Sherringham heard a parley of voices in the little antechamber, and the next moment the door was pushed open and Miriam Rooth bounded into the room. She was flushed and breathless, without a smile, very direct.
“Will you hear me to-day? I know four things,” she immediately broke out. Then seeing Sherringham she added in the same brisk, earnest tone, as if the matter were of the highest importance: “Oh how d’ye do? I’m very glad you’re here.” She said nothing else to him than this, appealed to him in no way, made no allusion to his having neglected her, but addressed herself to Madame Carré as if he had not been there; making no excuses and using no flattery; taking rather a tone of equal authority—all as if the famous artist had an obvious duty toward her. This was another variation Peter thought; it differed from each of the attitudes in which he had previously seen her. It came over him suddenly that so far from there being any question of her having the histrionic nature she simply had it in such perfection that she was always acting; that her existence was a series of parts assumed for the moment, each changed for the next, before the perpetual mirror of some curiosity or admiration or wonder—some spectatorship that she perceived or imagined in the people about her.
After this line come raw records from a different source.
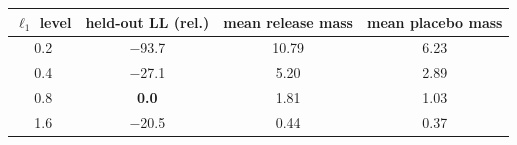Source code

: \begin{tabular}{cccc}
\toprule
$\ell_1$ level & held-out LL (rel.) & mean release mass & mean placebo mass \\
\midrule
0.2 & {$-$93.7} & 10.79 & 6.23 \\
0.4 & {$-$27.1} & 5.20 & 2.89 \\
0.8 & \textbf{0.0} & 1.81 & 1.03 \\
1.6 & {$-$20.5} & 0.44 & 0.37 \\
\bottomrule
\end{tabular}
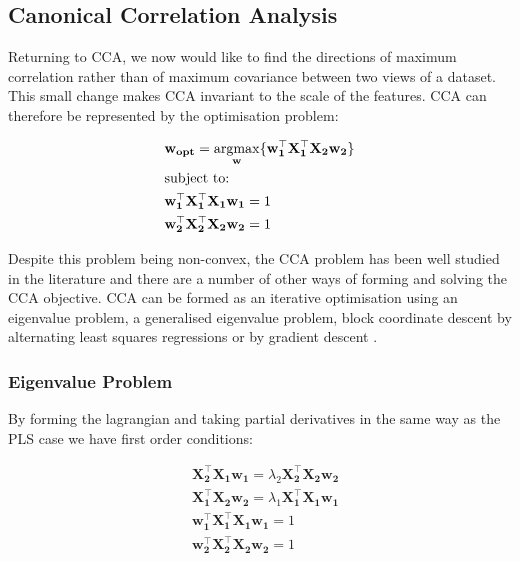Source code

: \subsection{Canonical Correlation Analysis}\label{sec:cca}

Returning to CCA, we now would like to find the directions of maximum correlation rather than of maximum covariance between two views of a dataset. This small change makes CCA invariant to the scale of the features. CCA can therefore be represented by the optimisation problem:

\begin{align}
     & \mathbf{w_{opt}}=\underset{\mathbf{w}}{\mathrm{argmax}}\{ \mathbf{w_1^{\top}X_1^{\top}X_2w_2}  \} \\
     & \text{subject to:} \notag                                                                         \\
     & \mathbf{w_1^{\top}X_1^{\top}X_1w_1}=1 \notag                                                      \\
     & \mathbf{w_2^{\top}X_2^{\top}X_2w_2}=1 \notag
\end{align}

Despite this problem being non-convex, the CCA problem has been well studied in the literature and there are a number of other ways of forming and solving the CCA objective. CCA can be formed as an iterative optimisation using an eigenvalue problem, a generalised eigenvalue problem, block coordinate descent by alternating least squares regressions \cite{golub1995canonical} \cite{sun2008least} or by gradient descent \cite{via2007learning}.

\subsubsection{Eigenvalue Problem}

By forming the lagrangian and taking partial derivatives in the same way as the PLS case we have first order conditions:

\begin{align}\label{CCA:FOCs}
     & \mathbf{X_2^{\top}X_1w_1}=\lambda_2 \mathbf{X_2^{\top}X_2w_2} \\
     & \mathbf{X_1^{\top}X_2w_2}=\lambda_1 \mathbf{X_1^{\top}X_1w_1} \\
     & \mathbf{w_1^{\top}X_1^{\top}X_1w_1}=1                         \\
     & \mathbf{w_2^{\top}X_2^{\top}X_2w_2}=1
\end{align}

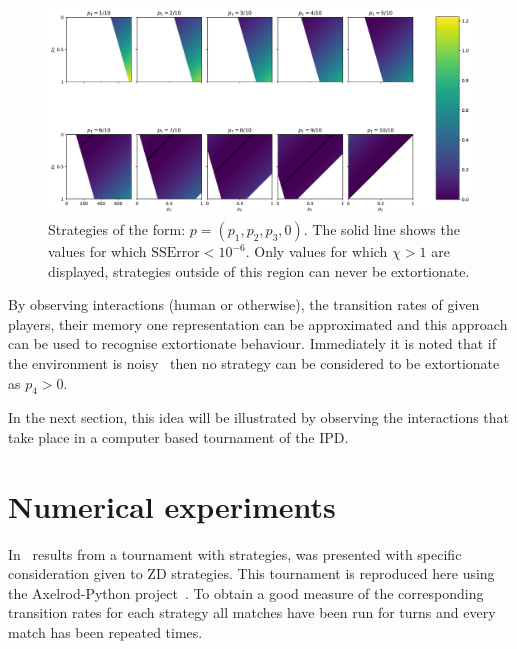 \documentclass[a4paper]{article}
\begin{document}
\begin{figure}[!htbp]
    \begin{center}
        \includegraphics[width=\textwidth]{assets/img/examples_of_extortion/main.pdf}
        \caption{Strategies of the form:
                 \(p=(p_1, p_2, p_3, 0)\). The solid line shows the values for
                 which \(\text{SSError} < 10 ^ {-6}\). Only values for which \(\chi > 1\) are
                 displayed, strategies outside of this region can never be
                 extortionate.}
        \label{fig:examples_of_extortion}
    \end{center}
\end{figure}

By observing interactions (human or otherwise), the transition rates of given
players, their memory one representation can be approximated and this approach
can be used to recognise extortionate behaviour. Immediately it is noted that if
the environment is noisy~\cite{Wu1995} then no strategy can be considered to be
extortionate as \(p_4>0\).

In the next section, this idea will be illustrated by observing the interactions
that take place in a computer based tournament of the IPD\@.

\section{Numerical experiments}\label{sec:numerical-experiments}

In~\cite{Stewart2012} results from a tournament with
 strategies,
was presented with specific consideration given to ZD strategies. This
tournament is reproduced here using the Axelrod-Python
project~\cite{Knight2016}. To obtain a good measure of the corresponding
transition rates for each strategy all matches have been run for
 turns and every match has been
repeated  times.
\end{document}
Interested as he had ever been in the profession of which she was potentially an ornament, this idea startled him by its novelty and even lent, on the spot, a formidable, a really appalling character to Miriam Rooth. It struck him abruptly that a woman whose only being was to “make believe,” to make believe she had any and every being you might like and that would serve a purpose and produce a certain effect, and whose identity resided in the continuity of her personations, so that she had no moral privacy, as he phrased it to himself, but lived in a high wind of exhibition, of figuration—such a woman was a kind of monster in whom of necessity there would be nothing to “be fond” of, because there would be nothing to take hold of. He felt for a moment how simple he had been not to have achieved before this analysis of the actress. The girl’s very face made it vivid to him now—the discovery that she positively had no countenance of her own, but only the countenance of the occasion, a sequence, a variety—capable possibly of becoming immense—of representative movements. She was always trying them, practising them, for her amusement or profit, jumping from one to the other and extending her range; and this would doubtless be her occupation more and more as she acquired e
ase and confidence. The expression that came nearest belonging to her, as it were, was the one that came nearest being a blank—an air of inanity when she forgot herself in some act of sincere attention. Then her eye was heavy and her mouth betrayed a commonness; though it was perhaps just at such a moment that the fine line of her head told most. She had looked slightly bête even when Sherringham, on their first meeting at Madame Carré’s, said to Nick Dormer that she was the image of the Tragic Muse.
Now, at any rate, he seemed to see that she might do what she liked with her face. It was an elastic substance, an element of gutta-percha, like the flexibility of the gymnast, the lady at the music-hall who is shot from the mouth of a cannon. He winced a little at this coarser view of the actress; he had somehow always looked more poetically at that priestess of art. Yet what was she, the priestess, when one came to think of it, but a female gymnast, a mountebank at higher wages? She didn’t literally hang by her heels from a trapeze and hold a fat man in her teeth, but she made the same use of her tongue, of her eyes, of the imitative trick, that her muscular sister made of leg and jaw. It was an odd circumstance that Miss Rooth’s face seemed to him to-day a finer instrument than old Madame Carré’s. It was doubtless that the girl’s was fresh and strong and had a future in it, while poor Madame Carré’s was worn and weary and had only a past.